Record set:

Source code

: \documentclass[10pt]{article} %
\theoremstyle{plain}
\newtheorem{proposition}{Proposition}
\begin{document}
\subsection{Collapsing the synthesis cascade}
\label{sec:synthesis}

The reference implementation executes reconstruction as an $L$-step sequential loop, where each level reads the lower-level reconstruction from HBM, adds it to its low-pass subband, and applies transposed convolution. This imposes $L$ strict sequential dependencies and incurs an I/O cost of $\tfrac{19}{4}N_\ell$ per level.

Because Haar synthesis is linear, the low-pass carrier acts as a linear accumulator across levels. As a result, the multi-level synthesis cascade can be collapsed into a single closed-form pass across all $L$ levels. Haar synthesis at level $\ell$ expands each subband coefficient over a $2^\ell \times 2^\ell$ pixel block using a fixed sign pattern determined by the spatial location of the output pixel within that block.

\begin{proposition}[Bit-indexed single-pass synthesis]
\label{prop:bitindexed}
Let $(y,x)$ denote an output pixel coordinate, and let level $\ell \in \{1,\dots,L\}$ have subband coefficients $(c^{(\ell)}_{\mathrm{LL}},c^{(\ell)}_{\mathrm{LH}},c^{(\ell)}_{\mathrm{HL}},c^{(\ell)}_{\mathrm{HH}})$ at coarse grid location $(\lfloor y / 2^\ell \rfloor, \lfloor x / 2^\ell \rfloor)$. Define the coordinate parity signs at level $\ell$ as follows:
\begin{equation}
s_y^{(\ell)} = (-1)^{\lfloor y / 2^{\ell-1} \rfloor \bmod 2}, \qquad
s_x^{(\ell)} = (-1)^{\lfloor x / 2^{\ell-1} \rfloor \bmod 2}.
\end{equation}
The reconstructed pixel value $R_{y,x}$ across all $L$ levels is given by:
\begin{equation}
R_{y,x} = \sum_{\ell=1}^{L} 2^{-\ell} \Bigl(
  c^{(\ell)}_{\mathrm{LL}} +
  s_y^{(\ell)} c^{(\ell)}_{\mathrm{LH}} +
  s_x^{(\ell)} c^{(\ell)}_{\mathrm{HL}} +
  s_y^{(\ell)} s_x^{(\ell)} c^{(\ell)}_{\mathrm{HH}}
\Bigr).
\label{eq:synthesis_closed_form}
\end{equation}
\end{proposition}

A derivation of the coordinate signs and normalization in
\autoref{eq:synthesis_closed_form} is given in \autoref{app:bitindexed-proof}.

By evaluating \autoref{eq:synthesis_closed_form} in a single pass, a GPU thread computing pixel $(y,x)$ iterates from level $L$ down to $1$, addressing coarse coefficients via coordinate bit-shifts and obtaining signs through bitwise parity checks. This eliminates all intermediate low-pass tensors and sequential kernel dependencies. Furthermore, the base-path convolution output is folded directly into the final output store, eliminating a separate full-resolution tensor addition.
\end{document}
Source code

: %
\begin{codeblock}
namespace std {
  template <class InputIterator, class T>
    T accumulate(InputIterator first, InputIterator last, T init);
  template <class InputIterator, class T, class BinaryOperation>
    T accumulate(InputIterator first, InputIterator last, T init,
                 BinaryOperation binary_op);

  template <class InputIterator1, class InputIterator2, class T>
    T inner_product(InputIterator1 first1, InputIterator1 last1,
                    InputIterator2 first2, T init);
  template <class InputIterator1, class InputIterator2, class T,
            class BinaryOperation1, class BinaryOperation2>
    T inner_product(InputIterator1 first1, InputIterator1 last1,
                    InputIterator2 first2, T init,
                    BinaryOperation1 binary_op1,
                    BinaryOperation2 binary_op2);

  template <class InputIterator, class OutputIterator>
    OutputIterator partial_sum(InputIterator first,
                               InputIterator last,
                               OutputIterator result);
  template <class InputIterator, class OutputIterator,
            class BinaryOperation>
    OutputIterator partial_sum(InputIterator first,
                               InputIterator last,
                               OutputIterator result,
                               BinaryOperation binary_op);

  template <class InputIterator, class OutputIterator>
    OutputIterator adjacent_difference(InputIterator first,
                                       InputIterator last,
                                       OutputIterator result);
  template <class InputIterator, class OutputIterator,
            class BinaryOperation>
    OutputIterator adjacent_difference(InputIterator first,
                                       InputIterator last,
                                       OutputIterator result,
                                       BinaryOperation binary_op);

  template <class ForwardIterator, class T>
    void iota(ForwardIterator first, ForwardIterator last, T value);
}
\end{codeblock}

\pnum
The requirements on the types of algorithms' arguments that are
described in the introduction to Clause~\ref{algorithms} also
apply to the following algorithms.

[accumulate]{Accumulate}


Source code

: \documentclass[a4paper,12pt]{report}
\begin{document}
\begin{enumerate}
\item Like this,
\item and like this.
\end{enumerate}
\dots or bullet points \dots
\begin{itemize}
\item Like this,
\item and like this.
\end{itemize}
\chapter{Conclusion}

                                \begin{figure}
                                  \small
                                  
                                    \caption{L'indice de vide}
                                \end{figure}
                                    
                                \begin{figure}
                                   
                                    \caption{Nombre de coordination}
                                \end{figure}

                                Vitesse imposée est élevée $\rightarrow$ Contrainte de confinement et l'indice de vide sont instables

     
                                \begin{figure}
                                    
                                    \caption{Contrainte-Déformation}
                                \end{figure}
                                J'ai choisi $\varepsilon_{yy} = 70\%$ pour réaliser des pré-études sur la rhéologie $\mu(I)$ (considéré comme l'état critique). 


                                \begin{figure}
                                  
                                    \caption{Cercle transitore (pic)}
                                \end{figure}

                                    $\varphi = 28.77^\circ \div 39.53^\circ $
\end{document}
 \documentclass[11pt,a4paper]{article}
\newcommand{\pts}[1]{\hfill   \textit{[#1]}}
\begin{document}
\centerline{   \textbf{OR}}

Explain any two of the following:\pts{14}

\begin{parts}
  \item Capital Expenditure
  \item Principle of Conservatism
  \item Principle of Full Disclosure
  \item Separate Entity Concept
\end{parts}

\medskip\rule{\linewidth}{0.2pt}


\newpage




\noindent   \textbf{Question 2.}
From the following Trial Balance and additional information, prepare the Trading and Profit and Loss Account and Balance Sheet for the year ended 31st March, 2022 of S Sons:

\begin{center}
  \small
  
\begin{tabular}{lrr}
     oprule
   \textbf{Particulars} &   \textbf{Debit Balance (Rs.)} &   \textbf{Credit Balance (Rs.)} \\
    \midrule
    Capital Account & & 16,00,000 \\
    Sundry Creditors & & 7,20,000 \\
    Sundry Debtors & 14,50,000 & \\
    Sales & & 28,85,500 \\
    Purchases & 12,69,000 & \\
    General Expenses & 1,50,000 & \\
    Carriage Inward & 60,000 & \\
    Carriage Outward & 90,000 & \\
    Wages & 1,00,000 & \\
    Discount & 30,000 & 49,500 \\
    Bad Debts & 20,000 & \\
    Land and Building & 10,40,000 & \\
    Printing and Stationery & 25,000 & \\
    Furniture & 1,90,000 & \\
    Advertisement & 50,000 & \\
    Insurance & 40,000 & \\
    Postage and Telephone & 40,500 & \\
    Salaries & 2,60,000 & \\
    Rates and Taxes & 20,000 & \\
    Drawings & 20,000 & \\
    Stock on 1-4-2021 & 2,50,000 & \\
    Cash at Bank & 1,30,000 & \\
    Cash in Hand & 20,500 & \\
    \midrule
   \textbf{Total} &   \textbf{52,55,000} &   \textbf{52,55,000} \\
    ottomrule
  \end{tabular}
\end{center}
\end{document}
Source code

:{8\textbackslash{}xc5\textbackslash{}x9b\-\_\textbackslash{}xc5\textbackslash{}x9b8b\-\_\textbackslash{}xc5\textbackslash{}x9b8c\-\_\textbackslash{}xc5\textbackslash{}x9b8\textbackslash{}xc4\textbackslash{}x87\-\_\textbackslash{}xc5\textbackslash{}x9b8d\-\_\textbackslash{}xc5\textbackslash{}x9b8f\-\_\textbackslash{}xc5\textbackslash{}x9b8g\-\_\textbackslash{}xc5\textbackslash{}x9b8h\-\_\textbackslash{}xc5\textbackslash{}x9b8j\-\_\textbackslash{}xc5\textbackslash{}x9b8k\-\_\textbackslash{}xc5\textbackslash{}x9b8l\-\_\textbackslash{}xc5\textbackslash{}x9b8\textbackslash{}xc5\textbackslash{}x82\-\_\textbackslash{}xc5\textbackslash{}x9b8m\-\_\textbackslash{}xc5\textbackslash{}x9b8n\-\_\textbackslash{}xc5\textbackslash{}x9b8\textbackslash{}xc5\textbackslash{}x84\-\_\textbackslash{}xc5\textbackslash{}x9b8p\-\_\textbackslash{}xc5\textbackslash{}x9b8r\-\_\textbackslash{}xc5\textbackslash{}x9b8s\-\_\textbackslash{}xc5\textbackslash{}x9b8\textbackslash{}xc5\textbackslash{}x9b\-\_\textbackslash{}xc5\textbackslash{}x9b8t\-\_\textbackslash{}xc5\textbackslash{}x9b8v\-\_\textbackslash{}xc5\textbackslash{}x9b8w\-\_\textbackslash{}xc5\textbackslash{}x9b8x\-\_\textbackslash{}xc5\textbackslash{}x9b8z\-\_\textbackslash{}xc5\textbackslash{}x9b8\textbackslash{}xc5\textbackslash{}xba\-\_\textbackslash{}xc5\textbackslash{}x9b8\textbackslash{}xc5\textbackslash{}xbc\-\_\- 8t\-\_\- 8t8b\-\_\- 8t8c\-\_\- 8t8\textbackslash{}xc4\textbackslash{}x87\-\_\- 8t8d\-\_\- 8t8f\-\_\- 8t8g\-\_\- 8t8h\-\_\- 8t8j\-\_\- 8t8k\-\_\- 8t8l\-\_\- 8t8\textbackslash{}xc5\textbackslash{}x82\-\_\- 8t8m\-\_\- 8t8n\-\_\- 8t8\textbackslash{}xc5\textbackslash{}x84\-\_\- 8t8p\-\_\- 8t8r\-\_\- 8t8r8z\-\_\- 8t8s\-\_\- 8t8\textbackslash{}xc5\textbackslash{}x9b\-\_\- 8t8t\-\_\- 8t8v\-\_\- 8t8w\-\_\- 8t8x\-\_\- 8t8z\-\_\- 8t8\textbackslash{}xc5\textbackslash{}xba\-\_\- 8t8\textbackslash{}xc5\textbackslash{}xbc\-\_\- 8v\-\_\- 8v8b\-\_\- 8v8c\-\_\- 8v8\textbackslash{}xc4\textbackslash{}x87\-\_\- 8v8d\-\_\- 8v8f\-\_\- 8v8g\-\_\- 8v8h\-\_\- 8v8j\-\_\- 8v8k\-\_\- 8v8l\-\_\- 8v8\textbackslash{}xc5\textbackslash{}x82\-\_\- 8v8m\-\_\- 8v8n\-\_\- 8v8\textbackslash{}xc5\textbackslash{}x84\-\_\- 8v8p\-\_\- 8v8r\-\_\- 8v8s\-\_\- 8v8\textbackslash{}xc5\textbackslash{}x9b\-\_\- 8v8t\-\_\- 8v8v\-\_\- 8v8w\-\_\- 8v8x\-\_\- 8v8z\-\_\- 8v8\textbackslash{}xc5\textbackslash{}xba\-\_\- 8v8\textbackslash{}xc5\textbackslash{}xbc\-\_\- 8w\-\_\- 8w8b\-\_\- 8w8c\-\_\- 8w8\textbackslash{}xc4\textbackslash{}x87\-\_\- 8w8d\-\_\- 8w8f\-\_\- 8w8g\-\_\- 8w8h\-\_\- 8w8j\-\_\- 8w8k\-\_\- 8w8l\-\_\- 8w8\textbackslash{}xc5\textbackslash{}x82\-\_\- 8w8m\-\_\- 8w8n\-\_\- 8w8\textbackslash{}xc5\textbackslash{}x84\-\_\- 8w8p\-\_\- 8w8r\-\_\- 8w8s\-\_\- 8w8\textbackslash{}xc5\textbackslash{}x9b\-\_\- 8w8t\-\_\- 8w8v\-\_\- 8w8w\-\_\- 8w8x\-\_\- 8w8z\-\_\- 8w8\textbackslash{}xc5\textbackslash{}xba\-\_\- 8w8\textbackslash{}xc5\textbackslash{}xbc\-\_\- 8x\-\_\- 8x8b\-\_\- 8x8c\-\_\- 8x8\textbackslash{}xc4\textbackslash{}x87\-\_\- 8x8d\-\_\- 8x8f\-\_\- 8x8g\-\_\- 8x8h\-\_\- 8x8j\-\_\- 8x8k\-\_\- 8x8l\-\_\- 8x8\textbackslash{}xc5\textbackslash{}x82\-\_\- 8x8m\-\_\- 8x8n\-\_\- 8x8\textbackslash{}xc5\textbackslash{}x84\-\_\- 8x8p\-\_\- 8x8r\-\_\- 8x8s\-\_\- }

Try it:
Give only the number of lines in the entries that contain "label".

Result for this task:
3